Aim of the exercise: There is one span to output from the data below: the lines starting at the line with "whose derivative is" and ending at the line with "Thus there is". Output it exactly, ends included, nothing more.

************

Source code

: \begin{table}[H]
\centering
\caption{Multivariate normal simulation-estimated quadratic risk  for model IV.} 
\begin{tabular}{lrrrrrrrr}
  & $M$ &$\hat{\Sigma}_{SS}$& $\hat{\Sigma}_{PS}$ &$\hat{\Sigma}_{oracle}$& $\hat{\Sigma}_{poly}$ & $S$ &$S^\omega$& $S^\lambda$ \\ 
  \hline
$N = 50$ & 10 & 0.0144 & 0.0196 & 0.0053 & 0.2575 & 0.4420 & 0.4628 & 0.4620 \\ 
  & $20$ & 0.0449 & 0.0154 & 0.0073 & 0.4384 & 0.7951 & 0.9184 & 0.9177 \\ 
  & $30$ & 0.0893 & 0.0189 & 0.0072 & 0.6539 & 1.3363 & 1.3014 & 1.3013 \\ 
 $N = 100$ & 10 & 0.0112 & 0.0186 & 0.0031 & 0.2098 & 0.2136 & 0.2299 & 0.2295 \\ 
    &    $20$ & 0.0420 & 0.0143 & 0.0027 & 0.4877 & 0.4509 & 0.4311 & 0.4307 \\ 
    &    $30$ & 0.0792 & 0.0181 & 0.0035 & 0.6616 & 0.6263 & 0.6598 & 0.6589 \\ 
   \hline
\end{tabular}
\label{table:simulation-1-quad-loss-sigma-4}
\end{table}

************

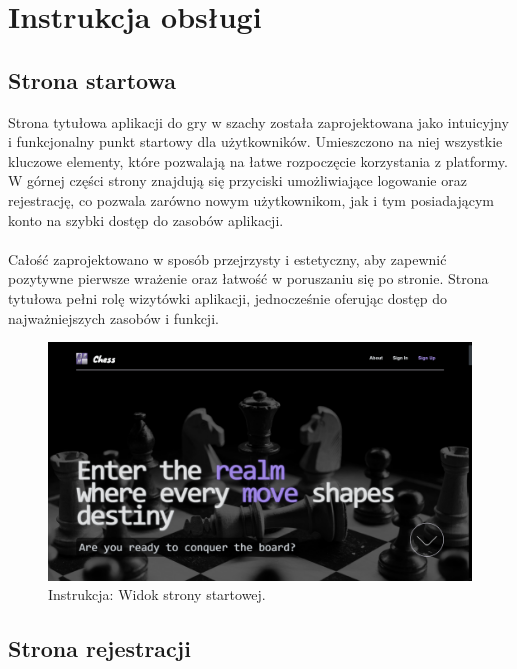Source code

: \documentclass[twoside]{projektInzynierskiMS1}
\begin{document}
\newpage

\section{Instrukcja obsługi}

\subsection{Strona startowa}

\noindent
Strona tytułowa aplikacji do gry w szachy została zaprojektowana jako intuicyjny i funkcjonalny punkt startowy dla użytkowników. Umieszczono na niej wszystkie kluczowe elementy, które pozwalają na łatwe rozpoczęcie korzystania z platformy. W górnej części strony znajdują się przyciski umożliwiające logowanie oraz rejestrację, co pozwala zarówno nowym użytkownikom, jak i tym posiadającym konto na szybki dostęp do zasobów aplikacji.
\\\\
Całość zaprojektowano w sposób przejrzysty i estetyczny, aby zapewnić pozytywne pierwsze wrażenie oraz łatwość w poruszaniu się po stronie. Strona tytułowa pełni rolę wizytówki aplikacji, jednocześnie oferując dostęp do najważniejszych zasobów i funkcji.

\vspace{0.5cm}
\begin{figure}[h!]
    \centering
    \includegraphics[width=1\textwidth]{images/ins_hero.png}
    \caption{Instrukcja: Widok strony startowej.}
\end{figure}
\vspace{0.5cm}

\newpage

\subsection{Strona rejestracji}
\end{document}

************

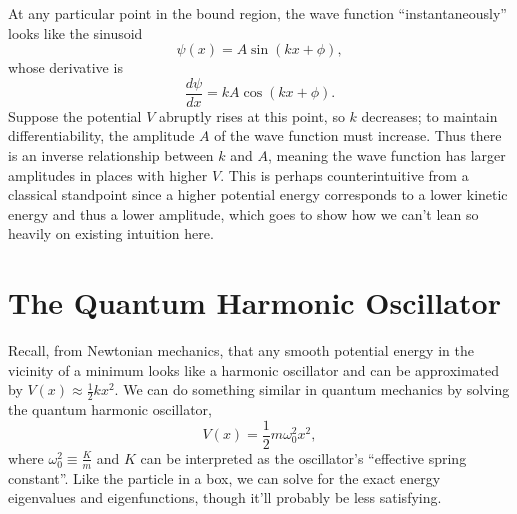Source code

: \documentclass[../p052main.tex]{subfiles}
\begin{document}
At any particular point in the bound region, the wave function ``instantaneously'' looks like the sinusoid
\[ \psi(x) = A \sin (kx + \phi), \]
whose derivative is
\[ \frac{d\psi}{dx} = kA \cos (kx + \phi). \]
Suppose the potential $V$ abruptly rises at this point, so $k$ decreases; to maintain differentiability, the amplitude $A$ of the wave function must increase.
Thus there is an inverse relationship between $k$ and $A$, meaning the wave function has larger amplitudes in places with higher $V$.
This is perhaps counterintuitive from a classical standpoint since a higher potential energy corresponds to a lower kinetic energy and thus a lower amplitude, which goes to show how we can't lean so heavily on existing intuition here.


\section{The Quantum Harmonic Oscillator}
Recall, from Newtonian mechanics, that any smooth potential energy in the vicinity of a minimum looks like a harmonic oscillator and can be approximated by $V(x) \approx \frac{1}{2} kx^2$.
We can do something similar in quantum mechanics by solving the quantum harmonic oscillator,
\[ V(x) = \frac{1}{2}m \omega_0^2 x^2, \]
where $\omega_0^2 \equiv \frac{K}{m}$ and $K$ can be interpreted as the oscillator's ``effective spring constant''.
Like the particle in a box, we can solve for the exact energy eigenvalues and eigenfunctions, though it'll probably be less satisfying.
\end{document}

************

Response:
whose derivative is
\[ \frac{d\psi}{dx} = kA \cos (kx + \phi). \]
Suppose the potential $V$ abruptly rises at this point, so $k$ decreases; to maintain differentiability, the amplitude $A$ of the wave function must increase.
Thus there is an inverse relationship between $k$ and $A$, meaning the wave function has larger amplitudes in places with higher $V$.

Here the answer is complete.